(Pictures paired with source code)
· · ·
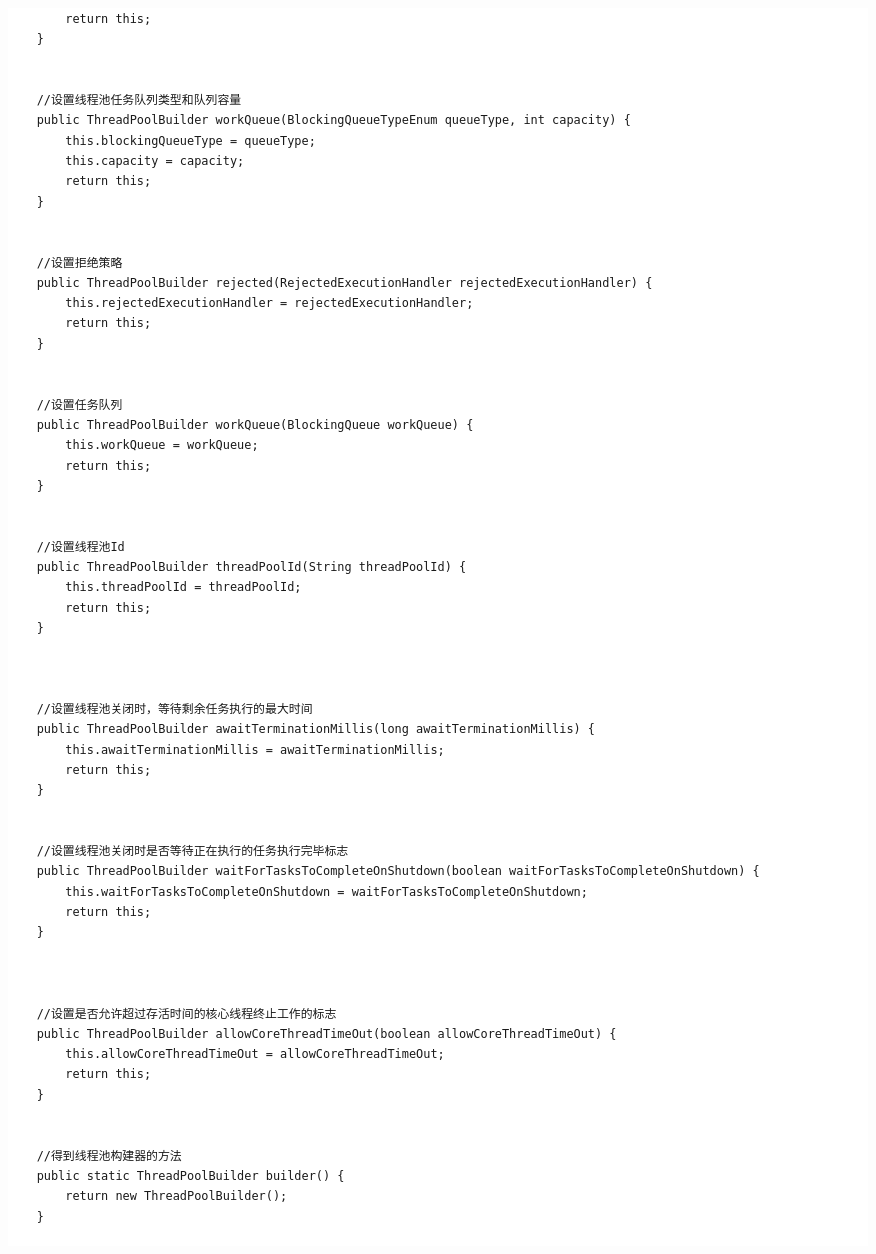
 ```
        return this;
    }


    //设置线程池任务队列类型和队列容量
    public ThreadPoolBuilder workQueue(BlockingQueueTypeEnum queueType, int capacity) {
        this.blockingQueueType = queueType;
        this.capacity = capacity;
        return this;
    }


    //设置拒绝策略
    public ThreadPoolBuilder rejected(RejectedExecutionHandler rejectedExecutionHandler) {
        this.rejectedExecutionHandler = rejectedExecutionHandler;
        return this;
    }


    //设置任务队列
    public ThreadPoolBuilder workQueue(BlockingQueue workQueue) {
        this.workQueue = workQueue;
        return this;
    }


    //设置线程池Id
    public ThreadPoolBuilder threadPoolId(String threadPoolId) {
        this.threadPoolId = threadPoolId;
        return this;
    }



    //设置线程池关闭时，等待剩余任务执行的最大时间
    public ThreadPoolBuilder awaitTerminationMillis(long awaitTerminationMillis) {
        this.awaitTerminationMillis = awaitTerminationMillis;
        return this;
    }


    //设置线程池关闭时是否等待正在执行的任务执行完毕标志
    public ThreadPoolBuilder waitForTasksToCompleteOnShutdown(boolean waitForTasksToCompleteOnShutdown) {
        this.waitForTasksToCompleteOnShutdown = waitForTasksToCompleteOnShutdown;
        return this;
    }



    //设置是否允许超过存活时间的核心线程终止工作的标志
    public ThreadPoolBuilder allowCoreThreadTimeOut(boolean allowCoreThreadTimeOut) {
        this.allowCoreThreadTimeOut = allowCoreThreadTimeOut;
        return this;
    }


    //得到线程池构建器的方法
    public static ThreadPoolBuilder builder() {
        return new ThreadPoolBuilder();
    }


```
· · ·
**Task description**
Scan the records above for lines with the word "awaitTerminationMillis". Then report how many there are, as a bare number.

**Written response**
2